→ **Problem statement**: When you reach the line containing "<Oh, she knows you—she knows all!>" in the data below, begin returning lines exactly as written, and stop once the line containing "<The ceremonies being" has been returned.

→ **Record set**:
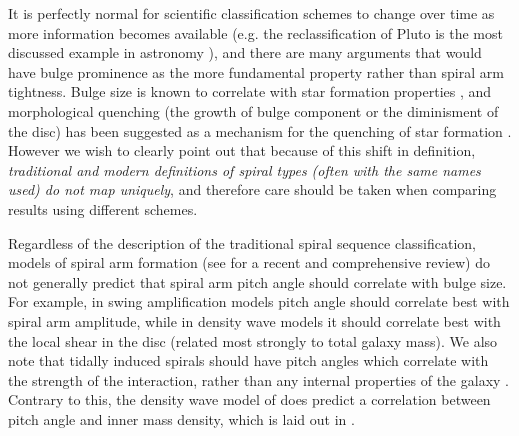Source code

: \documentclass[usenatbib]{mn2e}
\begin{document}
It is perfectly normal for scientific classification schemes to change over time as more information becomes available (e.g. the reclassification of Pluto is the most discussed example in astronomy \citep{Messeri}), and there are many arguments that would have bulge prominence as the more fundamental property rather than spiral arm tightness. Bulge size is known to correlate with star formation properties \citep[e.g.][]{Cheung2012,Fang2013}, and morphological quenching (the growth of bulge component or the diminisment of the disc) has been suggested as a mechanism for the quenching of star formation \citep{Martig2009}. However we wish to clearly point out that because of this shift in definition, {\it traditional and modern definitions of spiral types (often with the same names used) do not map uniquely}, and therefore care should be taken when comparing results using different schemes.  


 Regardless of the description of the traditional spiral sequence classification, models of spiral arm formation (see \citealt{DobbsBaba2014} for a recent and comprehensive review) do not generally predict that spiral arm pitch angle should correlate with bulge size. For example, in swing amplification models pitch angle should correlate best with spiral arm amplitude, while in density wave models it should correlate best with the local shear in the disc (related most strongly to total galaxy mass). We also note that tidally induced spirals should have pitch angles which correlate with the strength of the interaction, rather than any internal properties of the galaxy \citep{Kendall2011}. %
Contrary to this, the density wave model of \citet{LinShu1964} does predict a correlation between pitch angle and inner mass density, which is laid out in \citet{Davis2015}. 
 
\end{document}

* * *

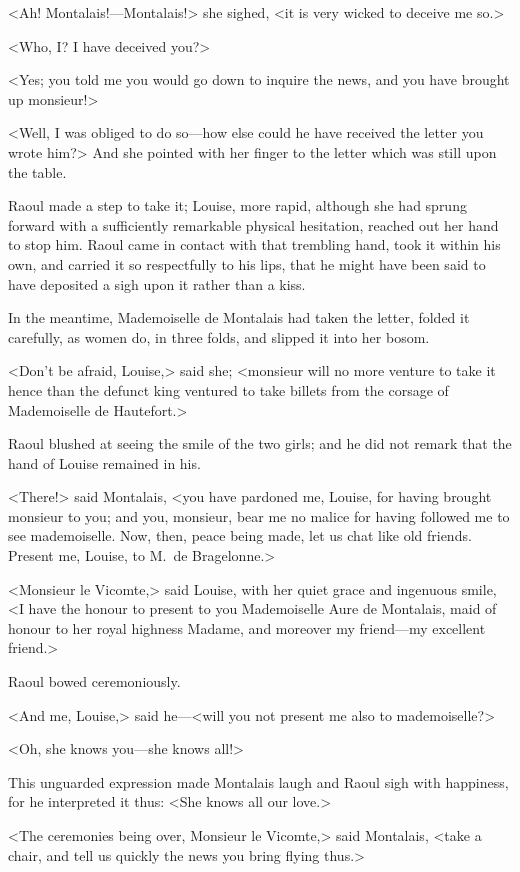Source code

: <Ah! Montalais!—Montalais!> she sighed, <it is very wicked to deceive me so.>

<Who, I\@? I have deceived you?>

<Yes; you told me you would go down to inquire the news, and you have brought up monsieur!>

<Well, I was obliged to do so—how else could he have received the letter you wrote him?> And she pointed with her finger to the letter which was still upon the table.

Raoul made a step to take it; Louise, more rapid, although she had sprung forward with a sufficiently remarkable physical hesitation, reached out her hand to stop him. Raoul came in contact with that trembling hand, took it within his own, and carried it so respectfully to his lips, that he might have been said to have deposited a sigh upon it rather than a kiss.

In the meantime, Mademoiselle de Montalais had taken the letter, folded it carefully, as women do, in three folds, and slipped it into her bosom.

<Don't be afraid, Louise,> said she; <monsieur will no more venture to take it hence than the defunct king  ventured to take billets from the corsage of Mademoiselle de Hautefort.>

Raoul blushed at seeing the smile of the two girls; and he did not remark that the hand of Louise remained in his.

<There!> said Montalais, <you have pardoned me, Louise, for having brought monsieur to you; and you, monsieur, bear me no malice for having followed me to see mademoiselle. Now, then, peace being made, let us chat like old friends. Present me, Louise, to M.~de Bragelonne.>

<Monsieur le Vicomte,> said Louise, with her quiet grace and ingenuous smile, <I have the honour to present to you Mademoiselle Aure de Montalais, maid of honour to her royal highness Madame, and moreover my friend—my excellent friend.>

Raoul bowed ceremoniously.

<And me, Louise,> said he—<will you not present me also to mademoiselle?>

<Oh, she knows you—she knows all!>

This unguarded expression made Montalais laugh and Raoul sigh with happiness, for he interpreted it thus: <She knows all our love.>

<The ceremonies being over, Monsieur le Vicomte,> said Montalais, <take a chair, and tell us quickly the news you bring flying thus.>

→ **Finished exercise**:
<Oh, she knows you—she knows all!>

This unguarded expression made Montalais laugh and Raoul sigh with happiness, for he interpreted it thus: <She knows all our love.>

<The ceremonies being over, Monsieur le Vicomte,> said Montalais, <take a chair, and tell us quickly the news you bring flying thus.>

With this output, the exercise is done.